Beginning around the time that the Supreme Court released its ruling on the Revised Implementing Rules and Regulations of the Philippines Milk Code, Wyeth launched a massive campaign to promote its milk supplement with lutein. Wyeth's advertising and other promotional and marketing materials have emphasized the addition of a substance called "lutein" and claim that this enhances the visual development of children -- a claim that is in violation of the Supreme Court's ruling.

Perhaps many parents are falling for these claims. What they do not know is that the New Zealand Food Safety Authority (NZFSA) has concluded that the addition of lutein in infant formula and follow-on formula is not justified.

In a document entitled, "Application A594 - Addition of Lutein as a Nutritive Substance to Infant Formula and Follow-on Formula - Draft Assessment Report" dated 13 November 2007, NZFSA made the following points:

The evidence is not sufficient that milk companies should be allowed to add lutein for eye health.

The data presented is insufficient and presents a high level of uncertainty.

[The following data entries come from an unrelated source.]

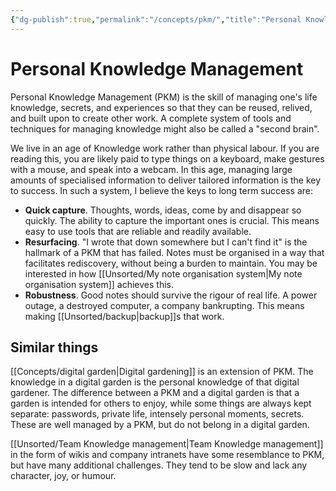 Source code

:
 ```yaml
---
{"dg-publish":true,"permalink":"/concepts/pkm/","title":"Personal Knowledge Management","updated":"2025-04-21T22:48:59.445-07:00"}
---
```



# Personal Knowledge Management

Personal Knowledge Management (PKM) is the skill of managing one's life knowledge, secrets, and experiences so that they can be reused,  relived, and built upon to create other work. A complete system of tools and techniques for managing knowledge might also be called a "second brain".

We live in an age of Knowledge work rather than physical labour. If you are reading this, you are likely paid to type things on a keyboard, make gestures with a mouse, and speak into a webcam. In this age, managing large amounts of specialised information to deliver tailored information is the key to success. In such a system, I believe the keys to long term success are:

- **Quick capture**. Thoughts, words, ideas, come by and disappear so quickly. The ability to capture the important ones is crucial. This means easy to use tools that are reliable and readily available.
- **Resurfacing**. "I wrote that down somewhere but I can't find it" is the hallmark of a PKM that has failed. Notes must be organised in a way that facilitates rediscovery, without being a burden to maintain. You may be interested in how [[Unsorted/My note organisation system\|My note organisation system]] achieves this.
- **Robustness**. Good notes should survive the rigour of real life. A power outage, a destroyed computer, a company bankrupting. This means making [[Unsorted/backup\|backup]]s that work.

## Similar things

[[Concepts/digital garden\|Digital gardening]] is an extension of PKM. The knowledge in a digital garden is the personal knowledge of that digital gardener. The difference between a PKM and a digital garden is that a garden is intended for others to enjoy, while some things are always kept separate: passwords, private life, intensely personal moments, secrets. These are well managed by a PKM, but do not belong in a digital garden.

[[Unsorted/Team Knowledge management\|Team Knowledge management]] in the form of wikis and company intranets have some resemblance to PKM, but have many additional challenges. They tend to be slow and lack any character, joy, or humour. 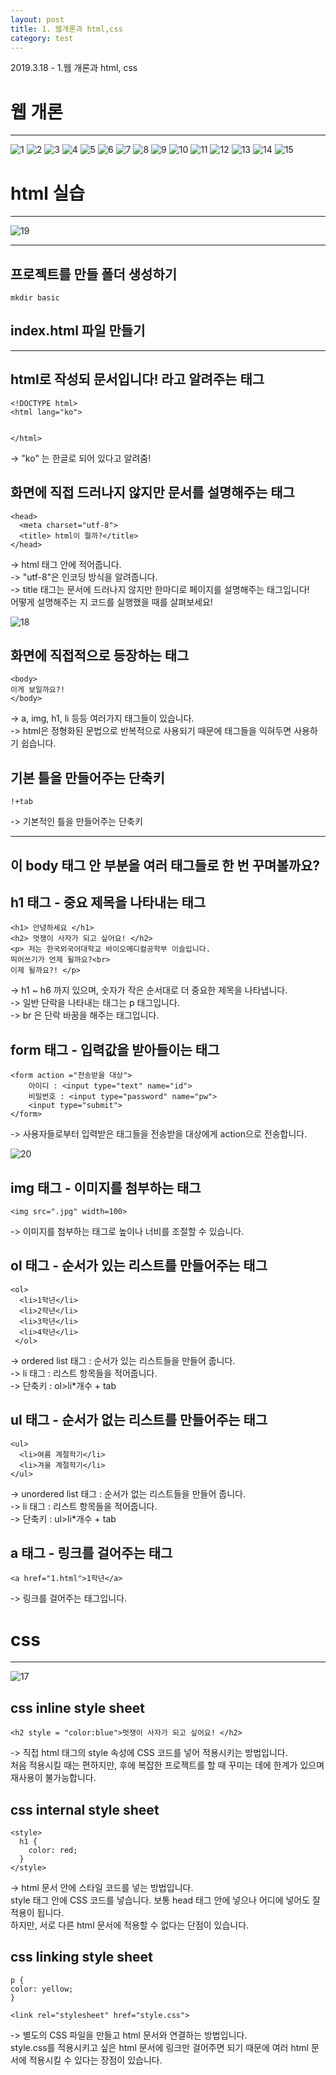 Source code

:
 ```yaml
---
layout: post
title: 1. 웹개론과 html,css
category: test
---
```

2019.3.18 - 1.웹 개론과 html, css  

# 웹 개론
***
![1](https://user-images.githubusercontent.com/37537330/53728445-252a2600-3eb6-11e9-91ec-3b101c0e68ef.png)
![2](https://user-images.githubusercontent.com/37537330/53728455-28bdad00-3eb6-11e9-9694-4593143ca34c.png)
![3](https://user-images.githubusercontent.com/37537330/53728457-29eeda00-3eb6-11e9-8628-1a39f9e818d5.png)
![4](https://user-images.githubusercontent.com/37537330/53728460-2c513400-3eb6-11e9-893d-11373bcdc10f.png)
![5](https://user-images.githubusercontent.com/37537330/53728464-2e1af780-3eb6-11e9-92bd-d6b490d133ad.png)
![6](https://user-images.githubusercontent.com/37537330/53728468-2fe4bb00-3eb6-11e9-8e81-f5c70207c8ee.png)
![7](https://user-images.githubusercontent.com/37537330/53728469-3115e800-3eb6-11e9-8e0a-f5b3783fd425.png)
![8](https://user-images.githubusercontent.com/37537330/53728473-32dfab80-3eb6-11e9-8d18-e27820ade1db.png)
![9](https://user-images.githubusercontent.com/37537330/53728479-3410d880-3eb6-11e9-880d-c874a6b5a7d7.png)
![10](https://user-images.githubusercontent.com/37537330/53728483-35420580-3eb6-11e9-82b6-dd0f4e1d59b0.png)
![11](https://user-images.githubusercontent.com/37537330/53728486-36733280-3eb6-11e9-8bd5-9923d9077ce1.png)
![12](https://user-images.githubusercontent.com/37537330/53728489-383cf600-3eb6-11e9-817c-81a39f8c02bd.png)
![13](https://user-images.githubusercontent.com/37537330/53728490-396e2300-3eb6-11e9-8afc-b14343ee2433.png)
![14](https://user-images.githubusercontent.com/37537330/53728493-3b37e680-3eb6-11e9-98d0-60904dafa161.png)
![15](https://user-images.githubusercontent.com/37537330/53728496-3c691380-3eb6-11e9-97cb-368f3a77ee0d.png)
  
  
# html 실습
***
![19](https://user-images.githubusercontent.com/37537330/53730667-f57e1c80-3ebb-11e9-806a-94db96bf5e5b.png)

***
## 프로젝트를 만들 폴더 생성하기
    mkdir basic

## index.html 파일 만들기
***
## html로 작성되 문서입니다! 라고 알려주는 태그
    <!DOCTYPE html>
    <html lang="ko"> 


    </html>
  
-> "ko" 는 한글로 되어 있다고 알려줌!  

## 화면에 직접 드러나지 않지만 문서를 설명해주는 태그
    <head>
      <meta charset="utf-8">  
      <title> html이 뭘까?</title> 
    </head>
  
-> html 태그 안에 적어줍니다.  
-> "utf-8"은 인코딩 방식을 알려줍니다.  
-> title 태그는 문서에 드러나지 않지만 한마디로 페이지를 설명해주는 태그입니다!  
어떻게 설명해주는 지 코드를 실행했을 때를 살펴보세요!  

![18](https://user-images.githubusercontent.com/37537330/53730102-468d1100-3eba-11e9-885e-911a6fdf06fd.png)  

## 화면에 직접적으로 등장하는 태그
    <body>
    이게 보일까요?!
    </body>
  
-> a, img, h1, li 등등 여러가지 태그들이 있습니다.  
-> html은 정형화된 문법으로 반복적으로 사용되기 때문에 태그들을 익혀두면 사용하기 쉽습니다.  

## 기본 틀을 만들어주는 단축키
    !+tab
  
-> 기본적인 틀을 만들어주는 단축키
***
## 이 body 태그 안 부분을 여러 태그들로 한 번 꾸며볼까요?
## h1 태그 - 중요 제목을 나타내는 태그
    <h1> 안녕하세요 </h1>
    <h2> 멋쟁이 사자가 되고 싶어요! </h2>
    <p> 저는 한국외국어대학교 바이오메디컬공학부 이슬입니다.
    띄어쓰기가 언제 될까요?<br>
    이제 될까요?! </p>
  
-> h1 ~ h6 까지 있으며, 숫자가 작은 순서대로 더 중요한 제목을 나타냅니다.  
-> 일반 단락을 나타내는 태그는 p 태그입니다.  
-> br 은 단락 바꿈을 해주는 태그입니다.  
  
## form 태그 - 입력값을 받아들이는 태그
    <form action ="전송받을 대상"> 
        아이디 : <input type="text" name="id">
        비밀번호 : <input type="password" name="pw">
        <input type="submit">
    </form>
  
-> 사용자들로부터 입력받은 태그들을 전송받을 대상에게 action으로 전송합니다.  
  
![20](https://user-images.githubusercontent.com/37537330/53731086-0a0ee480-3ebd-11e9-93b1-73cd63117ba3.png)

## img 태그 - 이미지를 첨부하는 태그
    <img src=".jpg" width=100>
  
-> 이미지를 첨부하는 태그로 높이나 너비를 조절할 수 있습니다.

## ol 태그 - 순서가 있는 리스트를 만들어주는 태그
    <ol>
      <li>1학년</li>
      <li>2학년</li>
      <li>3학년</li>
      <li>4학년</li>
     </ol>
   
-> ordered list 태그 : 순서가 있는 리스트들을 만들어 줍니다.  
-> li 태그 : 리스트 항목들을 적어줍니다.  
-> 단축키 : ol>li*개수 + tab  

## ul 태그 - 순서가 없는 리스트를 만들어주는 태그
    <ul>
      <li>여름 계절학기</li>
      <li>겨울 계절학기</li>
    </ul>
  
-> unordered list 태그 : 순서가 없는 리스트들을 만들어 줍니다.  
-> li 태그 : 리스트 항목들을 적어줍니다.  
-> 단축키 : ul>li*개수 + tab  

## a 태그 - 링크를 걸어주는 태그
    <a href="1.html">1학년</a>
-> 링크를 걸어주는 태그입니다.  
  
  

# css
***
![17](https://user-images.githubusercontent.com/37537330/53728501-3f640400-3eb6-11e9-80d6-5bf5f304dcb1.png)

## css inline style sheet
    <h2 style = "color:blue">멋쟁이 사자가 되고 싶어요! </h2>
  
-> 직접 html 태그의 style 속성에 CSS 코드를 넣어 적용시키는 방법입니다.  
처음 적용시킬 때는 편하지만, 후에 복잡한 프로젝트를 할 때 꾸미는 데에 한계가 있으며 재사용이 불가능합니다.

## css internal style sheet
    <style>
      h1 {
        color: red;
      }
    </style>
  
-> html 문서 안에 스타일 코드를 넣는 방법입니다.  
style 태그 안에 CSS 코드를 넣습니다. 보통 head 태그 안에 넣으나 어디에 넣어도 잘 적용이 됩니다.  
하지만, 서로 다른 html 문서에 적용할 수 없다는 단점이 있습니다.

## css linking style sheet
    p {
    color: yellow;
    }

    <link rel="stylesheet" href="style.css">
  
-> 별도의 CSS 파일을 만들고 html 문서와 연결하는 방법입니다.  
style.css를 적용시키고 싶은 html 문서에 링크만 걸어주면 되기 때문에 여러 html 문서에 적용시킬 수 있다는 장점이 있습니다.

Moreover, most of the data presented were from research conducted by the milk company itself and have neither been published nor subjected to peer review.

The proposed levels (amount) of lutein to be added does not have any sound basis in science.

The proposed maximum levels of 250ug/L in infant formula and 500ug/L in follow-on formula do not have any sound basis in science. These levels are much higher than what is present in human breastmilk. Manufacturers did not consider bioavailability and the instability of lutein, which would lead to reductions in lutein content due to storage and time. NZFSA is concerned that this might lead to overdosing to make up for the losses.

The addition of lutein cannot be claimed anywhere on the label.

The NZFSA recommends that the only reference to the addition of lutein is in the ingredient list and the nutrition information panel." Like the Philippines, New Zealand law prohibits nutrition, health and related claims in infant formula products.

The analysis that the NZFSA made to assess the addition of lutein shows the kind of scientific rigour that the Department of Health needs to exercise to properly implement the Milk Code.

Based on their actions, milk companies are not concerned with clear eyesight. They are, rather, clouding our vision.